Design is dictatorship
Text: Tobias Schneider | Photos: Michela Morosini, ARNO Design
At BAU 2019 in Munich, many innovations will again be celebrating their launch. One of these is the RAICO trade fair stand created by designer Claus Neuleib, one of the managing directors of the company ARNO Design. We talked with this creative genius and found out just what intuition, dictatorship and church painting have to do with trade fair communication.
Under his hat, he sports designer glasses and tatoos. In his heart, he cherishes a love of drama and staged performance. If all this conjures up the image of an artist in your mind, you're not far wrong. Visually, Claus Neuleib would, for example, easily pass for a musician, artist or a star photographer. In actual fact Neuleib, born in 1961 and living in his adopted city of Munich, is a designer and creative director and one of the best designers in Germany in the field of trade fairs. Because he's the kind of person who knows exactly what he wants: to keep reinventing his clients' displays with a sure instinct and a passion for shapes, colours and textures.
As one of the managing directors of the Munich design office ARNO Design, in June 2018 “Mr Trade Fair” accepted the commission to redesign the RAICO trade fair stand and chose to communicate with a bold visual statement from the very beginning. “A good trade fair presentation should polarise,” explains Neuleib, “It should stand out vividly from its surroundings, catch the eye.” And so it happened that when he presented his design, little more than the logo, profile pattern and catering area remained of the previous RAICO trade fair concept. Design, as he explains, doesn't mean finding wishy-washy compromises, but can sometimes be a kind of dictatorship. This calls for clear decisions, courage and consistency.

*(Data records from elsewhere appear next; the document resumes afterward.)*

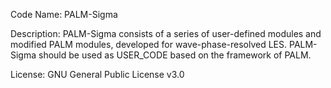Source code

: 
Code Name: PALM-Sigma

Description: PALM-Sigma consists of a series of user-defined modules and modified PALM modules, developed for wave-phase-resolved LES. PALM-Sigma should be used as USER\_CODE based on the framework of PALM.

License: GNU General Public License v3.0
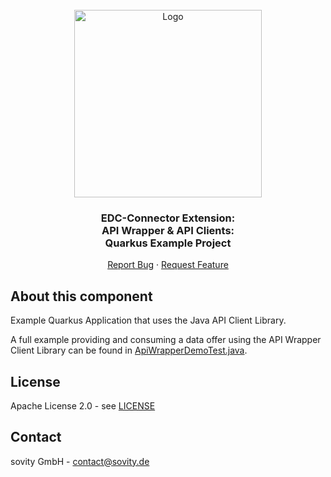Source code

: <!-- PROJECT LOGO -->
<br />
<div align="center">
  <a href="https://github.com/sovity/edc-ce">
    <img src="https://raw.githubusercontent.com/sovity/edc-ui/main/src/assets/images/sovity_logo.svg" alt="Logo" width="300">
  </a>

<h3 align="center">EDC-Connector Extension:<br />API Wrapper &amp; API Clients:<br />Quarkus Example Project</h3>

  <p align="center">
    <a href="https://github.com/sovity/edc-ce/issues/new?template=bug_report.md">Report Bug</a>
    ·
    <a href="https://github.com/sovity/edc-ce/issues/new?template=feature_request.md">Request Feature</a>
  </p>
</div>

## About this component

Example Quarkus Application that uses the Java API Client Library.

A full example providing and consuming a data offer using the API Wrapper Client Library can be found
in [ApiWrapperDemoTest.java](../../../../tests/src/test/java/de/sovity/edc/e2e/ApiWrapperDemoTest.java).

## License

Apache License 2.0 - see [LICENSE](../../../../LICENSE)

## Contact

sovity GmbH - contact@sovity.de
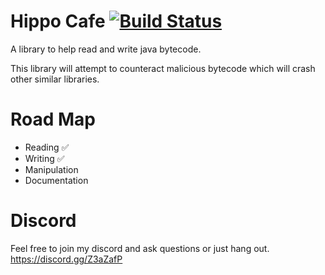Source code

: # Hippo Cafe [![Build Status](https://travis-ci.com/Hippo/HippoCafe.svg?branch=master)](https://travis-ci.com/Hippo/HippoCafe)
A library to help read and write java bytecode.

This library will attempt to counteract malicious bytecode which will crash other similar libraries.

# Road Map
- Reading ✅
- Writing ✅
- Manipulation
- Documentation

# Discord
Feel free to join my discord and ask questions or just hang out.
https://discord.gg/Z3aZafP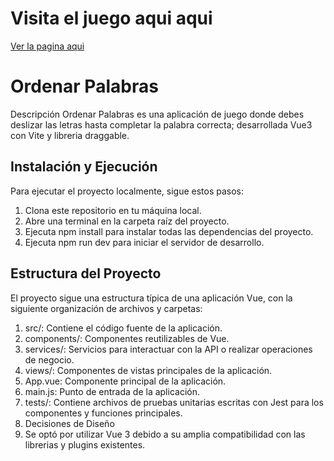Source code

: # Visita el juego aqui aqui 
<a href='https://juandriko.github.io/Ordenar-palabras/'> Ver la pagina aqui </a> 

# Ordenar Palabras
Descripción
Ordenar Palabras es una aplicación de juego donde debes deslizar las letras hasta completar la palabra correcta; desarrollada Vue3 con Vite y libreria draggable.

## Instalación y Ejecución
Para ejecutar el proyecto localmente, sigue estos pasos:

1. Clona este repositorio en tu máquina local.
2. Abre una terminal en la carpeta raíz del proyecto.
3. Ejecuta npm install para instalar todas las dependencias del proyecto.
4. Ejecuta npm run dev para iniciar el servidor de desarrollo.

## Estructura del Proyecto
El proyecto sigue una estructura típica de una aplicación Vue, con la siguiente organización de archivos y carpetas:

1. src/: Contiene el código fuente de la aplicación.
2. components/: Componentes reutilizables de Vue.
3. services/: Servicios para interactuar con la API o realizar operaciones de negocio.
4. views/: Componentes de vistas principales de la aplicación.
5. App.vue: Componente principal de la aplicación.
6. main.js: Punto de entrada de la aplicación.
7. tests/: Contiene archivos de pruebas unitarias escritas con Jest para los componentes y funciones principales.
8. Decisiones de Diseño
9. Se optó por utilizar Vue 3 debido a su amplia compatibilidad con las librerias y plugins existentes.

“We intentionally chose the company ARNO Design and Claus Neuleib as the creative mind. Right from the start, he had a specific concept of how to get the best out of our trade fair stand, and thus for us as a company,” says Andrea Jall, the RAICO Art Director, recalling the first meeting with him. The designer initially visualised the way the stand should look in the form of a scribble on paper, later via mood boards, then as realistic renderings and finally in a detailed trade fair stand concept.

Where does Neuleib get the inspiration for all his designs? “I love and live design. In my private library, I have over 1,300 books on fashion, architecture and art. I absorb it all, recall it at a given time and allow all the impressions, shapes, styles and historical periods that I've gained to flow into our clients' specifications and corporate identity. In the case of RAICO, I could already clearly see the basic idea in my mind's eye after a few minutes. It's a kind of intuition.”

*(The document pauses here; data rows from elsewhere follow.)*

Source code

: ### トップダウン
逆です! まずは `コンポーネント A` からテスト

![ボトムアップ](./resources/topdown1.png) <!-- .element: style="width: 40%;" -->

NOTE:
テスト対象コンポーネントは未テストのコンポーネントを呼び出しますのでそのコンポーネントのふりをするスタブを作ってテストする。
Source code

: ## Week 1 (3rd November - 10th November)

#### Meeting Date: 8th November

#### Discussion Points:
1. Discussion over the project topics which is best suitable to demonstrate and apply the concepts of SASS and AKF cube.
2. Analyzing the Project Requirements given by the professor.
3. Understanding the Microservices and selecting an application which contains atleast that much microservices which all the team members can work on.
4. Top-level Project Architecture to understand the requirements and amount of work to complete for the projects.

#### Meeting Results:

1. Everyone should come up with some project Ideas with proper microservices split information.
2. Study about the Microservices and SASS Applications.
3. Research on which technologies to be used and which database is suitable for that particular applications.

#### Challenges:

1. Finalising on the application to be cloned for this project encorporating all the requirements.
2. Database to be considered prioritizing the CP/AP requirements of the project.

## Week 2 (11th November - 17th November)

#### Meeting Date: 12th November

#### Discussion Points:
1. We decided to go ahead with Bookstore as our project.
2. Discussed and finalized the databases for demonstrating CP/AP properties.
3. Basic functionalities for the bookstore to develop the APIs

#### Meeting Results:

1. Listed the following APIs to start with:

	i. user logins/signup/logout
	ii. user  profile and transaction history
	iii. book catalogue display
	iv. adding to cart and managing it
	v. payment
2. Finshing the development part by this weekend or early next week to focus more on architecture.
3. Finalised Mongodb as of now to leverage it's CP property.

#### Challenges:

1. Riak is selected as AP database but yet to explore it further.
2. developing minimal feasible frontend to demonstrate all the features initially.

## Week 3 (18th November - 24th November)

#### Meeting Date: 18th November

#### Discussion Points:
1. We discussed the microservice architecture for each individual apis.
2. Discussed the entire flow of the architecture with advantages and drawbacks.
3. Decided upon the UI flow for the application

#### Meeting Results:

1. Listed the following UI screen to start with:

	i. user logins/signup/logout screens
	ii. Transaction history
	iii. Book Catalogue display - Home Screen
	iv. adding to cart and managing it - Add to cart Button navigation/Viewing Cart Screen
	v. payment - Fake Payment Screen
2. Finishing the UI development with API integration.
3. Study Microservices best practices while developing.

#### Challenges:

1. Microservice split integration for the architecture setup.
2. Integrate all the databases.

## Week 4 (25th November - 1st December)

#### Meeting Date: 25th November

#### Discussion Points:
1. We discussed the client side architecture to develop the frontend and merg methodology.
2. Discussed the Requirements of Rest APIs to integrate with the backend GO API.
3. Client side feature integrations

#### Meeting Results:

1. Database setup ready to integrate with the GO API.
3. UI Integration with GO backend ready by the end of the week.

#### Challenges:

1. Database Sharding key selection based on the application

The university graduate in interior designer who has dedicated himself to trade fair design for the past 32 years, also vividly recalls the specific source of inspiration for the new RAICO trade fair stand: “Many years ago, I saw the 'Storefront for Art and Architecture' by the architect Steven Holl at the Gallery New York.”

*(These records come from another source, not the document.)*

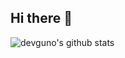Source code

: ## Hi there 👋

<!--
**devguno/devguno** is a ✨ _special_ ✨ repository because its `README.md` (this file) appears on your GitHub profile.


Here are some ideas to get you started:

- 🔭 I’m currently working on ...
- 🌱 I’m currently learning ...
- 👯 I’m looking to collaborate on ...
- 🤔 I’m looking for help with ...
- 💬 Ask me about ...
- 📫 How to reach me: ...
- 😄 Pronouns: ...
- ⚡ Fun fact: ...
-->

![devguno's github stats](https://github-readme-stats.vercel.app/api?username=devguno&show_icons=true&theme=tokyonight&hide_rank=true)
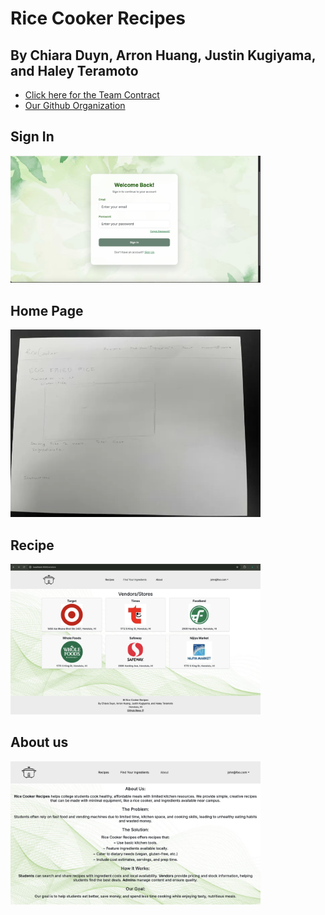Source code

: # Rice Cooker Recipes


## By Chiara Duyn, Arron Huang, Justin Kugiyama, and Haley Teramoto

* [Click here for the Team Contract](https://docs.google.com/document/d/1WzSJwWgbBw9D-oFeqAf3v3gOBFX2q6jsq-F7SLYJRkA/edit?usp=sharing)
* [Our Github Organization](https://github.com/rice-cooker-recipes/rice-cooker-recipes.github.io.git)


## Sign In
<img width="400px" class="rounded float-start pe-4" src="/img/Login.img">

## Home Page
<img width="400px" class="rounded float-start pe-4" src="/img/Vendors.img">

## Recipe
<img width="400px" class="rounded float-start pe-4" src="/img/Recipe.img">

## About us
<img width="400px" class="rounded float-start pe-4" src="/img/Aboutus.img">
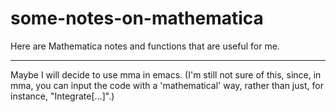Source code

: some-notes-on-mathematica
================================

Here are Mathematica notes and functions that are useful for me.

---

Maybe I will decide to use mma in emacs. (I'm still not sure of this, since, in mma, you can input the code with a 'mathematical' way, rather than just, for instance, "Integrate[...]".)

Here, the façade is cleverly broken up with rotatable elements and hatches, enabling a detailed view to the interior. As in the façade of the new RAICO trade fair stand. The small fold-out doors and panels invite the visitor to discover the world of the RAICO façade solutions and to playfully interact with the products.

Despite the solid, austere anthracite framework, the nearly 200-square-metre stand looks extremely inviting. Surrounded by a variety of 4.10-metre-high RAICO façades, the glass elements – artistically decorated on site in slate-coloured paint by a church painter – offer a view of the communication area as well as the two-floor guest area with a lounge atmosphere. At the centre, the three red counter islands of the “Profile Library” offer plenty of material for conversation – because under the solid wood panels, 36 white-lined drawers containing about 180 RAICO short samples, as well as the RAICO's own manufactured trade fair exhibits, await discovery by the specialist visitors – more than have ever been seen in RAICO's trade fair history.
We're proud of the result and are happy that while making a clear design statement, Claus Neuleib has succeeded in harmonising it perfectly with our requirements: in his own unique style.